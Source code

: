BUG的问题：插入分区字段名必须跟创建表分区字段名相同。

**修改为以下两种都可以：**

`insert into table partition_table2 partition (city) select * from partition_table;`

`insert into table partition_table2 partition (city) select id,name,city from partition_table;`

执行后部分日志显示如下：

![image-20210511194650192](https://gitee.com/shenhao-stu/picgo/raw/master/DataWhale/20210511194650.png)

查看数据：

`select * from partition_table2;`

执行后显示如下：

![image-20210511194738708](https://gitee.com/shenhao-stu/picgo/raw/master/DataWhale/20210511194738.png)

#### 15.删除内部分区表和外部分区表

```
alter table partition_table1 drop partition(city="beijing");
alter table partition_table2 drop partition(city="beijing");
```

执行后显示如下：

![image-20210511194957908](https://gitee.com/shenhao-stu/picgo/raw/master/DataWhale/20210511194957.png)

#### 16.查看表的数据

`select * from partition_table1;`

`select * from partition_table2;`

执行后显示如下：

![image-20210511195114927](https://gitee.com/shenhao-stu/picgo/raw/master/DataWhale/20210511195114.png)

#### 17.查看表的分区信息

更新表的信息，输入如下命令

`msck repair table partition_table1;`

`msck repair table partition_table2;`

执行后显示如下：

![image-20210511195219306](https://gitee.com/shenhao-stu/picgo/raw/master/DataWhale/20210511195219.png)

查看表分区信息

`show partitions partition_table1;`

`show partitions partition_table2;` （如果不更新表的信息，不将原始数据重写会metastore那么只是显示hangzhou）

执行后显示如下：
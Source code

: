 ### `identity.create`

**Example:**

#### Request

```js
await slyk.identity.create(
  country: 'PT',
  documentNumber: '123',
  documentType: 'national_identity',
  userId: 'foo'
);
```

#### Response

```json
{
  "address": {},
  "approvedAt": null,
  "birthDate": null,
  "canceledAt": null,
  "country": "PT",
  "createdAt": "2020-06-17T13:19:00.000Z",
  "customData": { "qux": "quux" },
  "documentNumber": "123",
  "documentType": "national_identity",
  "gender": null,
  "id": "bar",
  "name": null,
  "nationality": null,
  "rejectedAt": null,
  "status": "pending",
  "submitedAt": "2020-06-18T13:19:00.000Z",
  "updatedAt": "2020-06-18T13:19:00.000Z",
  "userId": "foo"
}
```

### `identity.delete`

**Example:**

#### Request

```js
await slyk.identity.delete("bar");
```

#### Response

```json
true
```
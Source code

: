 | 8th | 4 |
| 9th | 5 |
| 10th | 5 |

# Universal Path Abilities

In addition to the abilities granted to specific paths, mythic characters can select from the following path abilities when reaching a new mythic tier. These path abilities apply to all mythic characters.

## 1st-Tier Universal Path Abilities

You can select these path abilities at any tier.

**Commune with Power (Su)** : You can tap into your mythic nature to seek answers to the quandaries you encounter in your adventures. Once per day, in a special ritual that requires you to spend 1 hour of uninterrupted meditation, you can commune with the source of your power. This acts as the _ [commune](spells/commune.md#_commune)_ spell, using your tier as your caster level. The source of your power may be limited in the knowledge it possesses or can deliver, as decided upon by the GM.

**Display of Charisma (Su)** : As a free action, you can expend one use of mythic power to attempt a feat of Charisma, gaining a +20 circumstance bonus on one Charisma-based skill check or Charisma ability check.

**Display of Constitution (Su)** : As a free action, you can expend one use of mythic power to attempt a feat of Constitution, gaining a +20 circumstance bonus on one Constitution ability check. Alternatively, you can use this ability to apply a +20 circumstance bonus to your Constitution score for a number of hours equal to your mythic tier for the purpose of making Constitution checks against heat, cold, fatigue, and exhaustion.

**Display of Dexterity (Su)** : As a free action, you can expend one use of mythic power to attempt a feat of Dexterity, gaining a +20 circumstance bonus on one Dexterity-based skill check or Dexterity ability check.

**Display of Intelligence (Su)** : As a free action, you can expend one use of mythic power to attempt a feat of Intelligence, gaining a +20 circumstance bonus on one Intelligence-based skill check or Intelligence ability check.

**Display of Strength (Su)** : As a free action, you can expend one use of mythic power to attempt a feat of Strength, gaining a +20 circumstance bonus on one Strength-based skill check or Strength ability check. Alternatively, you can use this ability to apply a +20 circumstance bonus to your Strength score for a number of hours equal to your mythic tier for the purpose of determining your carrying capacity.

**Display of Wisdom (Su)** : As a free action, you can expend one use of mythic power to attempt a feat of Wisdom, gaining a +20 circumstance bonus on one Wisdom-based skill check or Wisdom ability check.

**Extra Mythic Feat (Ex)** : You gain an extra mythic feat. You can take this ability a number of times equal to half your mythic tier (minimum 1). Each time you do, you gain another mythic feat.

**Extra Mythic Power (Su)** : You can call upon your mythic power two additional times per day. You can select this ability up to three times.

────

* EXERCISE BRIEF
What is needed is each line from the records with the word "image" in it.

* TASK SOLUTION
![image-20210511194650192](https://gitee.com/shenhao-stu/picgo/raw/master/DataWhale/20210511194650.png)
![image-20210511194738708](https://gitee.com/shenhao-stu/picgo/raw/master/DataWhale/20210511194738.png)
![image-20210511194957908](https://gitee.com/shenhao-stu/picgo/raw/master/DataWhale/20210511194957.png)
![image-20210511195114927](https://gitee.com/shenhao-stu/picgo/raw/master/DataWhale/20210511195114.png)
![image-20210511195219306](https://gitee.com/shenhao-stu/picgo/raw/master/DataWhale/20210511195219.png)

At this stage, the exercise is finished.